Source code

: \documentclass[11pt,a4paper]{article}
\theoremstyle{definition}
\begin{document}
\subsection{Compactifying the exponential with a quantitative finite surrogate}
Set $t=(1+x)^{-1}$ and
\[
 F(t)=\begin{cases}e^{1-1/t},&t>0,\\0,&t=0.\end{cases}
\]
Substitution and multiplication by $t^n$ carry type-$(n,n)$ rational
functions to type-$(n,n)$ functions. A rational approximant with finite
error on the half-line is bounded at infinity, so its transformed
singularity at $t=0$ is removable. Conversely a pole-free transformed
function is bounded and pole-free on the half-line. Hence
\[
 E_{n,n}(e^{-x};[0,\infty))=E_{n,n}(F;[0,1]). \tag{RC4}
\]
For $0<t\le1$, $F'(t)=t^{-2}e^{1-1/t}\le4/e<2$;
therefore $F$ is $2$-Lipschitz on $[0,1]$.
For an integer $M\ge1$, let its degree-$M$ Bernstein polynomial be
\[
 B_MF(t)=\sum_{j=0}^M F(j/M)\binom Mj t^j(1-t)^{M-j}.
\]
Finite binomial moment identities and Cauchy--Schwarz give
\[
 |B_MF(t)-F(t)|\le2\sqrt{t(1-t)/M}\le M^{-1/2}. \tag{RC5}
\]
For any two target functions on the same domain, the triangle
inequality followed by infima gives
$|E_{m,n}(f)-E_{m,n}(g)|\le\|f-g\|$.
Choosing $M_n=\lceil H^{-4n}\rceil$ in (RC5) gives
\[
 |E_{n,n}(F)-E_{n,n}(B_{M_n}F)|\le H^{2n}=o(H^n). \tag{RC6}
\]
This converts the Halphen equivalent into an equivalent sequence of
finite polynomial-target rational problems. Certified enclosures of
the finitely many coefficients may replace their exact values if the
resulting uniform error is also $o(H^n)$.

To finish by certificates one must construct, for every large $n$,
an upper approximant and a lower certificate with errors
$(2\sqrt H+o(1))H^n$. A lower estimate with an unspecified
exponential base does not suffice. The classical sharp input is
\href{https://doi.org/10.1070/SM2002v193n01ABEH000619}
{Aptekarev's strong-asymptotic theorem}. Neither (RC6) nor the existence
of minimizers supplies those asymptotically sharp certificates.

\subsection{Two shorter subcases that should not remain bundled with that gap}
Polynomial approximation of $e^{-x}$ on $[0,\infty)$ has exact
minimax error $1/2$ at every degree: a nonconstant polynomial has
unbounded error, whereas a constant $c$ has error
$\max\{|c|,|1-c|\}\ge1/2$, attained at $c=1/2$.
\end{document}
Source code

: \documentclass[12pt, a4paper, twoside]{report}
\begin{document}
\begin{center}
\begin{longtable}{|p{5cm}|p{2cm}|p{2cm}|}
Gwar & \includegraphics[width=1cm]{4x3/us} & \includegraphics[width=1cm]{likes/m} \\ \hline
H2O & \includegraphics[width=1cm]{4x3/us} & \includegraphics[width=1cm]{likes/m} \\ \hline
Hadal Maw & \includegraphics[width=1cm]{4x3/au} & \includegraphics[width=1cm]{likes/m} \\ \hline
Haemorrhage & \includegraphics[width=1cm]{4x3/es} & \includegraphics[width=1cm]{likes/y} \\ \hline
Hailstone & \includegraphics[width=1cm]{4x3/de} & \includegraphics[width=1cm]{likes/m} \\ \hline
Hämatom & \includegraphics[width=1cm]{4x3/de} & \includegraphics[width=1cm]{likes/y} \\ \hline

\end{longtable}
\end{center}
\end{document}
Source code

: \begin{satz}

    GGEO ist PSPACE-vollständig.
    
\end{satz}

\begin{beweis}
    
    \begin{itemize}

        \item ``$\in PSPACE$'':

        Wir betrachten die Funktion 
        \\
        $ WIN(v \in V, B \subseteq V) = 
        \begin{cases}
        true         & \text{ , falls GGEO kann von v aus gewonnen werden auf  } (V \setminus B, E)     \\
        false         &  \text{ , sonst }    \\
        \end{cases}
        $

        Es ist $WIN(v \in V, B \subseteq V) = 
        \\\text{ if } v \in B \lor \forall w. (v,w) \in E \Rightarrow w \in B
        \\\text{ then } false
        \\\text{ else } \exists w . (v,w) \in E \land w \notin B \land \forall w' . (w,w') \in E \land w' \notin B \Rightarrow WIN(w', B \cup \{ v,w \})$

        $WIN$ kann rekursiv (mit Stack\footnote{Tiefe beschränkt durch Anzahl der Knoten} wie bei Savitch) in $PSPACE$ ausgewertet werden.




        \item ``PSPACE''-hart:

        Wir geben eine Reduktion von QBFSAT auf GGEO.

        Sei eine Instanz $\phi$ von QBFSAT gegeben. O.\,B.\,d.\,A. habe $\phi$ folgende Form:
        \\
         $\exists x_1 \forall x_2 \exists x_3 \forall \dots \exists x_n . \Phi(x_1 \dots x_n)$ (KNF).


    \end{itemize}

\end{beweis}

:: WORK TASK ::
Using the data above, extract exactly the lines from the one that holds "therefore $F$ is $2$-Lipschitz on $[0,1]$." to the one that holds "Polynomial approximation of", both ends included, and no others.

:: RESPONSE TO THE TASK ::
therefore $F$ is $2$-Lipschitz on $[0,1]$.
For an integer $M\ge1$, let its degree-$M$ Bernstein polynomial be
\[
 B_MF(t)=\sum_{j=0}^M F(j/M)\binom Mj t^j(1-t)^{M-j}.
\]
Finite binomial moment identities and Cauchy--Schwarz give
\[
 |B_MF(t)-F(t)|\le2\sqrt{t(1-t)/M}\le M^{-1/2}. \tag{RC5}
\]
For any two target functions on the same domain, the triangle
inequality followed by infima gives
$|E_{m,n}(f)-E_{m,n}(g)|\le\|f-g\|$.
Choosing $M_n=\lceil H^{-4n}\rceil$ in (RC5) gives
\[
 |E_{n,n}(F)-E_{n,n}(B_{M_n}F)|\le H^{2n}=o(H^n). \tag{RC6}
\]
This converts the Halphen equivalent into an equivalent sequence of
finite polynomial-target rational problems. Certified enclosures of
the finitely many coefficients may replace their exact values if the
resulting uniform error is also $o(H^n)$.

To finish by certificates one must construct, for every large $n$,
an upper approximant and a lower certificate with errors
$(2\sqrt H+o(1))H^n$. A lower estimate with an unspecified
exponential base does not suffice. The classical sharp input is
\href{https://doi.org/10.1070/SM2002v193n01ABEH000619}
{Aptekarev's strong-asymptotic theorem}. Neither (RC6) nor the existence
of minimizers supplies those asymptotically sharp certificates.

\subsection{Two shorter subcases that should not remain bundled with that gap}
Polynomial approximation of $e^{-x}$ on $[0,\infty)$ has exact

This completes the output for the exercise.